■ **Aim of the exercise**
Please take the records that follow and repeat exactly the lines starting with the line with "Define $Q = B^T" and going on through the line with "One important consideration".
====
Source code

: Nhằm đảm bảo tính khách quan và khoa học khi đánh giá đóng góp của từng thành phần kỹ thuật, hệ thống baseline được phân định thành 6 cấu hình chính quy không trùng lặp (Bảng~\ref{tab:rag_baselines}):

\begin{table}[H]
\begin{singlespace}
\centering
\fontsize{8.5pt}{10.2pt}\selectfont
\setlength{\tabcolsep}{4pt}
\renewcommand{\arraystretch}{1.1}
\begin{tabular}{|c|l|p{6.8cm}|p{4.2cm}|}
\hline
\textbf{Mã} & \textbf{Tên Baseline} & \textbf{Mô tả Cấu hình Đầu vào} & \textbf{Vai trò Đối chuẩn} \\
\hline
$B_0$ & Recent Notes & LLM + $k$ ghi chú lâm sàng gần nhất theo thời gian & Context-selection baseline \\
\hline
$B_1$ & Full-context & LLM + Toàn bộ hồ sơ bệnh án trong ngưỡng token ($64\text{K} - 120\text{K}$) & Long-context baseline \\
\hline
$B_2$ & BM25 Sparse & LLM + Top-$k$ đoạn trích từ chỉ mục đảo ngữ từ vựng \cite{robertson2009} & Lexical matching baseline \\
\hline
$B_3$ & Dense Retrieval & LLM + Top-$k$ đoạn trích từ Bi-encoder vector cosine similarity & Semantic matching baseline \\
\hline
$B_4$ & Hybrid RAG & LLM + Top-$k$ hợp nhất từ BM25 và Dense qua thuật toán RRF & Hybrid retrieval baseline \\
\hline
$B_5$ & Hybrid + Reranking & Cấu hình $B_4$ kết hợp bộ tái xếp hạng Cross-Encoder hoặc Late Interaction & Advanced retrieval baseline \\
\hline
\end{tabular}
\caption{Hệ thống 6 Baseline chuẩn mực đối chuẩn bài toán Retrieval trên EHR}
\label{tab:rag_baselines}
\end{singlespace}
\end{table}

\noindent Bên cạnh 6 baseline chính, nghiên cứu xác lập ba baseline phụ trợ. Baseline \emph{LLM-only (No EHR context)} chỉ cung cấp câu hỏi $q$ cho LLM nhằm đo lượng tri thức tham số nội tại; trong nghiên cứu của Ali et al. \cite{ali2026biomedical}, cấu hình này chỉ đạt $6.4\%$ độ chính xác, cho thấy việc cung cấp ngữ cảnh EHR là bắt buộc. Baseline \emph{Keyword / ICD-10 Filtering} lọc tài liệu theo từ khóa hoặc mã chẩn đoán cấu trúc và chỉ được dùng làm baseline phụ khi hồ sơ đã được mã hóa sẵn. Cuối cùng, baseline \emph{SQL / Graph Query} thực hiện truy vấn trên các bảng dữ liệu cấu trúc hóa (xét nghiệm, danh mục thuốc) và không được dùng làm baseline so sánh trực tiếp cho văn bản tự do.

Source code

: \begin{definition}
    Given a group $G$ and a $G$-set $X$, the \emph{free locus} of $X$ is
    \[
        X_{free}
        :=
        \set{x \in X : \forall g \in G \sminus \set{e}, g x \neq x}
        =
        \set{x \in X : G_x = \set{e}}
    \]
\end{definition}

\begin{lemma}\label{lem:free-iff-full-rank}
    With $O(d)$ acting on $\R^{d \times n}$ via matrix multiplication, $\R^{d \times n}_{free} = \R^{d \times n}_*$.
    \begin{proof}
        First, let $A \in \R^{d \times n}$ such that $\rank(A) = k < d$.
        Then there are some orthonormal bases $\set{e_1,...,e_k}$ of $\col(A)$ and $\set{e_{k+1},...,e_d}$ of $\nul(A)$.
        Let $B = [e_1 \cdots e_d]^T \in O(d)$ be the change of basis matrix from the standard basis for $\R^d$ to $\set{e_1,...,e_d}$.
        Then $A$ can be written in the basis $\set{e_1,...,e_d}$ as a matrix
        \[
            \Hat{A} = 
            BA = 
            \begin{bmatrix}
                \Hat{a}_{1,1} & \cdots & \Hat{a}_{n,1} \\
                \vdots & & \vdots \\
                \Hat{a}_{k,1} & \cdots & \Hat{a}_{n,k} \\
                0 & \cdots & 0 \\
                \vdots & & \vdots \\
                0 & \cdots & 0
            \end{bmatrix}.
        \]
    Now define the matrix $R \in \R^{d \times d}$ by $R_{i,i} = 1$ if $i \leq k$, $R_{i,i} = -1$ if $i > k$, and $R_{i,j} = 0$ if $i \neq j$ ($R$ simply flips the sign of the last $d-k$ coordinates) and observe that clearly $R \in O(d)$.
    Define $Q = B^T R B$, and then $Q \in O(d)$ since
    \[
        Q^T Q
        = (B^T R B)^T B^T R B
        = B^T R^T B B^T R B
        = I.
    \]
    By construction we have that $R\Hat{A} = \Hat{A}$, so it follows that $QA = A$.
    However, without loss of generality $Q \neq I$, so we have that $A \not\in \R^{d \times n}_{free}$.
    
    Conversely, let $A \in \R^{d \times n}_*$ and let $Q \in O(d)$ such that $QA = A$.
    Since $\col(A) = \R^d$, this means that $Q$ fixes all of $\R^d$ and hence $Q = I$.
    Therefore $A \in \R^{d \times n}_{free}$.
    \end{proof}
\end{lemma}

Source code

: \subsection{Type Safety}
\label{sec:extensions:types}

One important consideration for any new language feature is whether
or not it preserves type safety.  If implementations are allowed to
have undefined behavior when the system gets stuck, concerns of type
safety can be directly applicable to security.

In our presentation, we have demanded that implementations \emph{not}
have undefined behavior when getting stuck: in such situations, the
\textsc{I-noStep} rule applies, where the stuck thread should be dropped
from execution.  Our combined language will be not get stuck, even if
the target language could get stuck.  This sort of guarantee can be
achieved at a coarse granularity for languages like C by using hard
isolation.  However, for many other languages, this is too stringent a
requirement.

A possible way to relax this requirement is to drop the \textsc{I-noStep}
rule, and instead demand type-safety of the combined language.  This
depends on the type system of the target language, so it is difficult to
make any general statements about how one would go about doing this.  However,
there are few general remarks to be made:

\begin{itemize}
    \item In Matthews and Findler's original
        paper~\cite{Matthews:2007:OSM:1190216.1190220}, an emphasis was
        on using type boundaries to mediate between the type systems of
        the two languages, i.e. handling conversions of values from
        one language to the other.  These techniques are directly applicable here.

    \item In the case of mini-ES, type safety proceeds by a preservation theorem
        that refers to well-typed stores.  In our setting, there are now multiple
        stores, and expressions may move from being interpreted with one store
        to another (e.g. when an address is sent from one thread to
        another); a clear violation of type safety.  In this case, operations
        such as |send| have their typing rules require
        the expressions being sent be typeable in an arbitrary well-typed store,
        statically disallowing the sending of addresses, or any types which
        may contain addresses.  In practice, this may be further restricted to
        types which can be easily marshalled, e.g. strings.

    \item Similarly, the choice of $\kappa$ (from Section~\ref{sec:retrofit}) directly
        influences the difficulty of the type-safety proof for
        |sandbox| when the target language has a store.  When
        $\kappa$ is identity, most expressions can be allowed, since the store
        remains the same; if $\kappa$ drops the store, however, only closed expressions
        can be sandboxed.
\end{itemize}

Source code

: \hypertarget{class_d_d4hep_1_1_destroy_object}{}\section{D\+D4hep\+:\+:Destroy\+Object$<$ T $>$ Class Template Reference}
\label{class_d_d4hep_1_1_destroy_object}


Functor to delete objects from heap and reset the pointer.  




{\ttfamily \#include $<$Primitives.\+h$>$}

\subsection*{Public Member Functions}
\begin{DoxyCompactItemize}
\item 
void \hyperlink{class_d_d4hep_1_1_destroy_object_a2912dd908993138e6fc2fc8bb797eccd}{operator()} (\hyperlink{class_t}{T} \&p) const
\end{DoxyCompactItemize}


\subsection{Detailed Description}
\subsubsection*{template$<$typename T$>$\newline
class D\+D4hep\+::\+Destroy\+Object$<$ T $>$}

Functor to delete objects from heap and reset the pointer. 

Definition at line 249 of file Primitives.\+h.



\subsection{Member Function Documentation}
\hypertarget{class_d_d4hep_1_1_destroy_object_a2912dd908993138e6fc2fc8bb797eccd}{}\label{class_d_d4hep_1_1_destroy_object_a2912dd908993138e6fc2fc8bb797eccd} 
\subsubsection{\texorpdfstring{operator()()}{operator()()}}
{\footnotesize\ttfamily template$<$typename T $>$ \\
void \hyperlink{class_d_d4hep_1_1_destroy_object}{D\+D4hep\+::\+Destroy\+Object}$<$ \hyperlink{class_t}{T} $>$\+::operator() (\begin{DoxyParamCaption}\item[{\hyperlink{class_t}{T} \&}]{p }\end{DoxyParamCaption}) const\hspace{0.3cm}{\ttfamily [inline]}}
====
■ **Answer to this exercise**
    Define $Q = B^T R B$, and then $Q \in O(d)$ since
    \[
        Q^T Q
        = (B^T R B)^T B^T R B
        = B^T R^T B B^T R B
        = I.
    \]
    By construction we have that $R\Hat{A} = \Hat{A}$, so it follows that $QA = A$.
    However, without loss of generality $Q \neq I$, so we have that $A \not\in \R^{d \times n}_{free}$.
    
    Conversely, let $A \in \R^{d \times n}_*$ and let $Q \in O(d)$ such that $QA = A$.
    Since $\col(A) = \R^d$, this means that $Q$ fixes all of $\R^d$ and hence $Q = I$.
    Therefore $A \in \R^{d \times n}_{free}$.
    \end{proof}
\end{lemma}

Source code

: \subsection{Type Safety}
\label{sec:extensions:types}

One important consideration for any new language feature is whether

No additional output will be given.